**Exercise description:** For the data below, restate word for word only the lines from the line containing "- **Zero Boilerplate**: Kairo" through the line containing "pattern (error handling)", both ends included.

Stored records
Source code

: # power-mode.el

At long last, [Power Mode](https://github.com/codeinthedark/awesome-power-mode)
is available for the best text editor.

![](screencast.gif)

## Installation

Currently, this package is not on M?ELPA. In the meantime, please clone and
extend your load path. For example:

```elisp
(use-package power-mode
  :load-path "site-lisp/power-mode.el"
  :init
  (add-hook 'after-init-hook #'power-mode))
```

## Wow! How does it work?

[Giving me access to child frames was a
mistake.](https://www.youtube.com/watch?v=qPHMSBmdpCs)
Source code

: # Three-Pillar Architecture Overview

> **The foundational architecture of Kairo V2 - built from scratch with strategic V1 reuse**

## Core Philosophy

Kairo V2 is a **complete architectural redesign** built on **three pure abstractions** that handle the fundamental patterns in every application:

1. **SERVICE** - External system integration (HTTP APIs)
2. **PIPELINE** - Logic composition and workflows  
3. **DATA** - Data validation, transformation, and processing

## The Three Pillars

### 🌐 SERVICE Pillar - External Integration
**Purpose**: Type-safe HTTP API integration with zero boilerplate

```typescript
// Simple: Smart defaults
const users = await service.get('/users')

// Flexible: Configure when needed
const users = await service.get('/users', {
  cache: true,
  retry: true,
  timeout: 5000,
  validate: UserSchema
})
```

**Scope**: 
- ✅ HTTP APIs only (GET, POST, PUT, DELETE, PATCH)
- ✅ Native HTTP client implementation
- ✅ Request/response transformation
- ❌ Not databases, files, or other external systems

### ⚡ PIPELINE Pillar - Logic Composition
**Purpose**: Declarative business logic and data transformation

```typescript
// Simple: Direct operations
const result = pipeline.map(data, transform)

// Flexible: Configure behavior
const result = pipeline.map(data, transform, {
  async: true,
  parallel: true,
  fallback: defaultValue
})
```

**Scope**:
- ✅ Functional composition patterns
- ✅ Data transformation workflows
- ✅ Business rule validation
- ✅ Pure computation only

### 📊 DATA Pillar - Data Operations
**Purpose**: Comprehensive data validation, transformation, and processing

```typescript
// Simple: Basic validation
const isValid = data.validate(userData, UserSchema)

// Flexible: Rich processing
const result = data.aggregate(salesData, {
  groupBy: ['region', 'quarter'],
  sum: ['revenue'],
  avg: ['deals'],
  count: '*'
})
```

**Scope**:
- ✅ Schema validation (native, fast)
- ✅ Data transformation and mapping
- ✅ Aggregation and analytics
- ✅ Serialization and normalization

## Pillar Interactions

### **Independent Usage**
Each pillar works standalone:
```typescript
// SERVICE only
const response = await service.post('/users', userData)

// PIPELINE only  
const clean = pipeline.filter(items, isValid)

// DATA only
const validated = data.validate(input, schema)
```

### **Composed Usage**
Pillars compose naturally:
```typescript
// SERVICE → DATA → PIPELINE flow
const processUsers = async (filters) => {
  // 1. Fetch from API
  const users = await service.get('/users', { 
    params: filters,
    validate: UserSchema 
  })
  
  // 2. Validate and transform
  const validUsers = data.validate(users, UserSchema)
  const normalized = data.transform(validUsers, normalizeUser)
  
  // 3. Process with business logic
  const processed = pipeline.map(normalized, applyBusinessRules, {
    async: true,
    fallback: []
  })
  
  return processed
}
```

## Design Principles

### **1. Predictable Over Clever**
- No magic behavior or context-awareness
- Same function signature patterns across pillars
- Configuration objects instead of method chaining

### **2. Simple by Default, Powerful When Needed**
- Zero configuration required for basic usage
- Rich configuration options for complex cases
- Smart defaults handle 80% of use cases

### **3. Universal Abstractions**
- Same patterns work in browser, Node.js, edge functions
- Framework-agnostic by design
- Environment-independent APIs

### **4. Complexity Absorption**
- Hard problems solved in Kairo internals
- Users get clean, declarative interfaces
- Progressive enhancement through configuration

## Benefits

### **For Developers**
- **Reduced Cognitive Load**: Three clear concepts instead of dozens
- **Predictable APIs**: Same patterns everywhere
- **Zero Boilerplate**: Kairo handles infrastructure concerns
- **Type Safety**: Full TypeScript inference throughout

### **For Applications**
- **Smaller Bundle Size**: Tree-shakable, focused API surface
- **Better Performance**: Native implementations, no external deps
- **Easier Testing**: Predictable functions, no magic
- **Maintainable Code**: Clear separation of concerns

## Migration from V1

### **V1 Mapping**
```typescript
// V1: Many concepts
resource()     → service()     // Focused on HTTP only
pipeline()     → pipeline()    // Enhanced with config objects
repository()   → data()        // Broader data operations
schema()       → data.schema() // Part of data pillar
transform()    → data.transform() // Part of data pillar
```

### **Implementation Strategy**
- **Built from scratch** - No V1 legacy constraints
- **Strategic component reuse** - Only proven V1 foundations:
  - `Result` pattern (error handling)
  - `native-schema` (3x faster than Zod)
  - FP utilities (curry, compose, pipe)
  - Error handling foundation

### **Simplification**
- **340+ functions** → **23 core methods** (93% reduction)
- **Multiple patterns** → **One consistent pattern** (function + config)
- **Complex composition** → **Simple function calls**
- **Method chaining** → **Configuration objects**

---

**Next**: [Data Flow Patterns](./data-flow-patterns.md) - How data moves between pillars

**Output for this task:**
- **Zero Boilerplate**: Kairo handles infrastructure concerns
- **Type Safety**: Full TypeScript inference throughout

### **For Applications**
- **Smaller Bundle Size**: Tree-shakable, focused API surface
- **Better Performance**: Native implementations, no external deps
- **Easier Testing**: Predictable functions, no magic
- **Maintainable Code**: Clear separation of concerns

## Migration from V1

### **V1 Mapping**
```typescript
// V1: Many concepts
resource()     → service()     // Focused on HTTP only
pipeline()     → pipeline()    // Enhanced with config objects
repository()   → data()        // Broader data operations
schema()       → data.schema() // Part of data pillar
transform()    → data.transform() // Part of data pillar
```

### **Implementation Strategy**
- **Built from scratch** - No V1 legacy constraints
- **Strategic component reuse** - Only proven V1 foundations:
  - `Result` pattern (error handling)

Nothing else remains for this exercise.